[Data excerpts]

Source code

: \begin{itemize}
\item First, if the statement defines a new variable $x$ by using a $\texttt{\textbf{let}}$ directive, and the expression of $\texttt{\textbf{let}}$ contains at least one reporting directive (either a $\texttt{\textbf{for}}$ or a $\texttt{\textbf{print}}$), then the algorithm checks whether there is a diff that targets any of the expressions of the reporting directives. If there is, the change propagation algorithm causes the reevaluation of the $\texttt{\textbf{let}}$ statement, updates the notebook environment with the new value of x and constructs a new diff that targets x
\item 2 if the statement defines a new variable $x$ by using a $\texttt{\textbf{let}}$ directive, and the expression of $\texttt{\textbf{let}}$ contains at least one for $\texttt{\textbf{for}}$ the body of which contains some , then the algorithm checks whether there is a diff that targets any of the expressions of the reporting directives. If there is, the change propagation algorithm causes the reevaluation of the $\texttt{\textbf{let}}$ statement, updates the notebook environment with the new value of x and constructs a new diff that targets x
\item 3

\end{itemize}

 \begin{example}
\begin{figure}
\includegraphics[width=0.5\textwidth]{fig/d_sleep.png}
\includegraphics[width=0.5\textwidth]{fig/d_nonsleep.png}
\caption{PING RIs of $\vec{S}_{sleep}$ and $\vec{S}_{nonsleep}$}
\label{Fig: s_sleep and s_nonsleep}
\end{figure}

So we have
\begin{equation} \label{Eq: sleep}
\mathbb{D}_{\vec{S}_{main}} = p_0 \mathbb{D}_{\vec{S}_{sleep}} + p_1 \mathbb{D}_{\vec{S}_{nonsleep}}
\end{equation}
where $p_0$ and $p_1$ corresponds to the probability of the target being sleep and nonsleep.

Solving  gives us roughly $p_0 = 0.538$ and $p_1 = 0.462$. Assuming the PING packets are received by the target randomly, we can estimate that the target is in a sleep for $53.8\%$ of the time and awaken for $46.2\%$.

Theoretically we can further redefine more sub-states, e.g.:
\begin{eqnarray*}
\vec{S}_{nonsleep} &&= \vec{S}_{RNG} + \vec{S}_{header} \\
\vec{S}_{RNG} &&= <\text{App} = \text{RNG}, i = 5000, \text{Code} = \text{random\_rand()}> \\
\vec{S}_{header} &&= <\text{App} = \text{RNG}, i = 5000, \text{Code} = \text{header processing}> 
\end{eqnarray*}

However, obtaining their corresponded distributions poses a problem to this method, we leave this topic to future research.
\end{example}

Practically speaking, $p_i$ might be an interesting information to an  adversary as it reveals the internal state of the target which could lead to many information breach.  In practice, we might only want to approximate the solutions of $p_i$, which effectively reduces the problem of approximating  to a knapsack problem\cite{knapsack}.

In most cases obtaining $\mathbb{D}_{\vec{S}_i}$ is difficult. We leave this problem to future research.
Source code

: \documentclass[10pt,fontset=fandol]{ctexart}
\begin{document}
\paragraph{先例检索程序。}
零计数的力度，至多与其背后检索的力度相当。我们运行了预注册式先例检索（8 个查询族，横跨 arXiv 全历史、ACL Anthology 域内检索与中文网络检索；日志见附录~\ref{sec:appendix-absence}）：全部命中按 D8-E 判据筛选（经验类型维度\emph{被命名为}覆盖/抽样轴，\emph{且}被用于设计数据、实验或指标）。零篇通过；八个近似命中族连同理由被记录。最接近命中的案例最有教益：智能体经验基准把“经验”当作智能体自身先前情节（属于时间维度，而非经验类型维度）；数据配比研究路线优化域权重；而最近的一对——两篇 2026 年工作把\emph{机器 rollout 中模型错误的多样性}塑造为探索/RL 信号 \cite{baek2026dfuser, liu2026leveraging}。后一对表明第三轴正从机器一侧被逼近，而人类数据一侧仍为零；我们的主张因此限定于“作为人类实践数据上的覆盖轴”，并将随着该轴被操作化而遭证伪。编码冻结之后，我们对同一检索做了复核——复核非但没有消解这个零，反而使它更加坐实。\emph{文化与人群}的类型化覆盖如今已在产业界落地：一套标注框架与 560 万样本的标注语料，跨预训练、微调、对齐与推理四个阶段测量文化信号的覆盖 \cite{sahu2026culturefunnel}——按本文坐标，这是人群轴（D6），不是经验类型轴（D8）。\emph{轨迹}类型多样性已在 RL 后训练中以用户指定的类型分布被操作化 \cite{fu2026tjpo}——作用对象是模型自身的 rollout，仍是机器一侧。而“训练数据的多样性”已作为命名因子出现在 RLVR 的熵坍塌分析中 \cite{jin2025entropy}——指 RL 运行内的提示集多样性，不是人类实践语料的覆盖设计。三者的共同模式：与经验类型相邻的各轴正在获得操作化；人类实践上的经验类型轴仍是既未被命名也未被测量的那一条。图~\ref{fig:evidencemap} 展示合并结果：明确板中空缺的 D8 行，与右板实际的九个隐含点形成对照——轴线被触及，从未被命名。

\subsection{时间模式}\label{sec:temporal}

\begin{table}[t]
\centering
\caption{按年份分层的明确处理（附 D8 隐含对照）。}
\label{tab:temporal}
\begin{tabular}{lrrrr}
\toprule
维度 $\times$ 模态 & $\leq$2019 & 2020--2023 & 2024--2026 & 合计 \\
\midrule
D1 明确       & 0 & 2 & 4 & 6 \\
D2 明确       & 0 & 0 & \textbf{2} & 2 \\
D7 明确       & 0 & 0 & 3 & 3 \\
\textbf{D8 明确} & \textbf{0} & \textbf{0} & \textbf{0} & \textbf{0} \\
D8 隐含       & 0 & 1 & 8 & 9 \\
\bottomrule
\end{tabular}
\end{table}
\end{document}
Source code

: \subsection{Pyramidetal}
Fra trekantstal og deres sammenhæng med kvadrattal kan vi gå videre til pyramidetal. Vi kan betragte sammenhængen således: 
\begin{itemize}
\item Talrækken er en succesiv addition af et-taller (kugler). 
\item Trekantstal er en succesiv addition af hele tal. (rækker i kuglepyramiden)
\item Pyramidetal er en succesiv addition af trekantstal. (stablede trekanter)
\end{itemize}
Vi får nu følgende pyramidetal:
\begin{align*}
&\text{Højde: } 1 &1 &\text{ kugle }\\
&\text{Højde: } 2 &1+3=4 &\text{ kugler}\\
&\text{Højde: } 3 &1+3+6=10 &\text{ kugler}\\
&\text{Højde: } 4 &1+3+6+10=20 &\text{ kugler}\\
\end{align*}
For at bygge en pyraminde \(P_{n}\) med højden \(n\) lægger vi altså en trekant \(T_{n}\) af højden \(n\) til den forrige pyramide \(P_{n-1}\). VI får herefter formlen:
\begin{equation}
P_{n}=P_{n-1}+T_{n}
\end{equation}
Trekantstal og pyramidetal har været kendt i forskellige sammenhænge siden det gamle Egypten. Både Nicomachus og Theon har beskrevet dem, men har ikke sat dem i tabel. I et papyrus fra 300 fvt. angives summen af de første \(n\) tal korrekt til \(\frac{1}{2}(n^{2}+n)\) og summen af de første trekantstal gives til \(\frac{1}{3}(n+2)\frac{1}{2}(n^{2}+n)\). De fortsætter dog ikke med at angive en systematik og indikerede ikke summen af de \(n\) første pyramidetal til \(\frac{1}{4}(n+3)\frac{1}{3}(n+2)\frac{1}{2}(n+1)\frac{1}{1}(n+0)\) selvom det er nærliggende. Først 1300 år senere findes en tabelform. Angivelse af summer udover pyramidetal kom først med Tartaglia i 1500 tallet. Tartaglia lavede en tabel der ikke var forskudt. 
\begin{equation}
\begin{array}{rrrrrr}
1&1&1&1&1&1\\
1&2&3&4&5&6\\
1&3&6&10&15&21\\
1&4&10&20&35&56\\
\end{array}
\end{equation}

Work task:
Word for word, give back all of the records.

Reply:
Source code

: \begin{itemize}
\item First, if the statement defines a new variable $x$ by using a $\texttt{\textbf{let}}$ directive, and the expression of $\texttt{\textbf{let}}$ contains at least one reporting directive (either a $\texttt{\textbf{for}}$ or a $\texttt{\textbf{print}}$), then the algorithm checks whether there is a diff that targets any of the expressions of the reporting directives. If there is, the change propagation algorithm causes the reevaluation of the $\texttt{\textbf{let}}$ statement, updates the notebook environment with the new value of x and constructs a new diff that targets x
\item 2 if the statement defines a new variable $x$ by using a $\texttt{\textbf{let}}$ directive, and the expression of $\texttt{\textbf{let}}$ contains at least one for $\texttt{\textbf{for}}$ the body of which contains some , then the algorithm checks whether there is a diff that targets any of the expressions of the reporting directives. If there is, the change propagation algorithm causes the reevaluation of the $\texttt{\textbf{let}}$ statement, updates the notebook environment with the new value of x and constructs a new diff that targets x
\item 3

\end{itemize}

 \begin{example}
\begin{figure}
\includegraphics[width=0.5\textwidth]{fig/d_sleep.png}
\includegraphics[width=0.5\textwidth]{fig/d_nonsleep.png}
\caption{PING RIs of $\vec{S}_{sleep}$ and $\vec{S}_{nonsleep}$}
\label{Fig: s_sleep and s_nonsleep}
\end{figure}

So we have
\begin{equation} \label{Eq: sleep}
\mathbb{D}_{\vec{S}_{main}} = p_0 \mathbb{D}_{\vec{S}_{sleep}} + p_1 \mathbb{D}_{\vec{S}_{nonsleep}}
\end{equation}
where $p_0$ and $p_1$ corresponds to the probability of the target being sleep and nonsleep.

Solving  gives us roughly $p_0 = 0.538$ and $p_1 = 0.462$. Assuming the PING packets are received by the target randomly, we can estimate that the target is in a sleep for $53.8\%$ of the time and awaken for $46.2\%$.

Theoretically we can further redefine more sub-states, e.g.:
\begin{eqnarray*}
\vec{S}_{nonsleep} &&= \vec{S}_{RNG} + \vec{S}_{header} \\
\vec{S}_{RNG} &&= <\text{App} = \text{RNG}, i = 5000, \text{Code} = \text{random\_rand()}> \\
\vec{S}_{header} &&= <\text{App} = \text{RNG}, i = 5000, \text{Code} = \text{header processing}> 
\end{eqnarray*}

However, obtaining their corresponded distributions poses a problem to this method, we leave this topic to future research.
\end{example}

Practically speaking, $p_i$ might be an interesting information to an  adversary as it reveals the internal state of the target which could lead to many information breach.  In practice, we might only want to approximate the solutions of $p_i$, which effectively reduces the problem of approximating  to a knapsack problem\cite{knapsack}.

In most cases obtaining $\mathbb{D}_{\vec{S}_i}$ is difficult. We leave this problem to future research.
Source code

: \documentclass[10pt,fontset=fandol]{ctexart}
\begin{document}
\paragraph{先例检索程序。}
零计数的力度，至多与其背后检索的力度相当。我们运行了预注册式先例检索（8 个查询族，横跨 arXiv 全历史、ACL Anthology 域内检索与中文网络检索；日志见附录~\ref{sec:appendix-absence}）：全部命中按 D8-E 判据筛选（经验类型维度\emph{被命名为}覆盖/抽样轴，\emph{且}被用于设计数据、实验或指标）。零篇通过；八个近似命中族连同理由被记录。最接近命中的案例最有教益：智能体经验基准把“经验”当作智能体自身先前情节（属于时间维度，而非经验类型维度）；数据配比研究路线优化域权重；而最近的一对——两篇 2026 年工作把\emph{机器 rollout 中模型错误的多样性}塑造为探索/RL 信号 \cite{baek2026dfuser, liu2026leveraging}。后一对表明第三轴正从机器一侧被逼近，而人类数据一侧仍为零；我们的主张因此限定于“作为人类实践数据上的覆盖轴”，并将随着该轴被操作化而遭证伪。编码冻结之后，我们对同一检索做了复核——复核非但没有消解这个零，反而使它更加坐实。\emph{文化与人群}的类型化覆盖如今已在产业界落地：一套标注框架与 560 万样本的标注语料，跨预训练、微调、对齐与推理四个阶段测量文化信号的覆盖 \cite{sahu2026culturefunnel}——按本文坐标，这是人群轴（D6），不是经验类型轴（D8）。\emph{轨迹}类型多样性已在 RL 后训练中以用户指定的类型分布被操作化 \cite{fu2026tjpo}——作用对象是模型自身的 rollout，仍是机器一侧。而“训练数据的多样性”已作为命名因子出现在 RLVR 的熵坍塌分析中 \cite{jin2025entropy}——指 RL 运行内的提示集多样性，不是人类实践语料的覆盖设计。三者的共同模式：与经验类型相邻的各轴正在获得操作化；人类实践上的经验类型轴仍是既未被命名也未被测量的那一条。图~\ref{fig:evidencemap} 展示合并结果：明确板中空缺的 D8 行，与右板实际的九个隐含点形成对照——轴线被触及，从未被命名。

\subsection{时间模式}\label{sec:temporal}

\begin{table}[t]
\centering
\caption{按年份分层的明确处理（附 D8 隐含对照）。}
\label{tab:temporal}
\begin{tabular}{lrrrr}
\toprule
维度 $\times$ 模态 & $\leq$2019 & 2020--2023 & 2024--2026 & 合计 \\
\midrule
D1 明确       & 0 & 2 & 4 & 6 \\
D2 明确       & 0 & 0 & \textbf{2} & 2 \\
D7 明确       & 0 & 0 & 3 & 3 \\
\textbf{D8 明确} & \textbf{0} & \textbf{0} & \textbf{0} & \textbf{0} \\
D8 隐含       & 0 & 1 & 8 & 9 \\
\bottomrule
\end{tabular}
\end{table}
\end{document}
Source code

: \subsection{Pyramidetal}
Fra trekantstal og deres sammenhæng med kvadrattal kan vi gå videre til pyramidetal. Vi kan betragte sammenhængen således: 
\begin{itemize}
\item Talrækken er en succesiv addition af et-taller (kugler). 
\item Trekantstal er en succesiv addition af hele tal. (rækker i kuglepyramiden)
\item Pyramidetal er en succesiv addition af trekantstal. (stablede trekanter)
\end{itemize}
Vi får nu følgende pyramidetal:
\begin{align*}
&\text{Højde: } 1 &1 &\text{ kugle }\\
&\text{Højde: } 2 &1+3=4 &\text{ kugler}\\
&\text{Højde: } 3 &1+3+6=10 &\text{ kugler}\\
&\text{Højde: } 4 &1+3+6+10=20 &\text{ kugler}\\
\end{align*}
For at bygge en pyraminde \(P_{n}\) med højden \(n\) lægger vi altså en trekant \(T_{n}\) af højden \(n\) til den forrige pyramide \(P_{n-1}\). VI får herefter formlen:
\begin{equation}
P_{n}=P_{n-1}+T_{n}
\end{equation}
Trekantstal og pyramidetal har været kendt i forskellige sammenhænge siden det gamle Egypten. Både Nicomachus og Theon har beskrevet dem, men har ikke sat dem i tabel. I et papyrus fra 300 fvt. angives summen af de første \(n\) tal korrekt til \(\frac{1}{2}(n^{2}+n)\) og summen af de første trekantstal gives til \(\frac{1}{3}(n+2)\frac{1}{2}(n^{2}+n)\). De fortsætter dog ikke med at angive en systematik og indikerede ikke summen af de \(n\) første pyramidetal til \(\frac{1}{4}(n+3)\frac{1}{3}(n+2)\frac{1}{2}(n+1)\frac{1}{1}(n+0)\) selvom det er nærliggende. Først 1300 år senere findes en tabelform. Angivelse af summer udover pyramidetal kom først med Tartaglia i 1500 tallet. Tartaglia lavede en tabel der ikke var forskudt. 
\begin{equation}
\begin{array}{rrrrrr}
1&1&1&1&1&1\\
1&2&3&4&5&6\\
1&3&6&10&15&21\\
1&4&10&20&35&56\\
\end{array}
\end{equation}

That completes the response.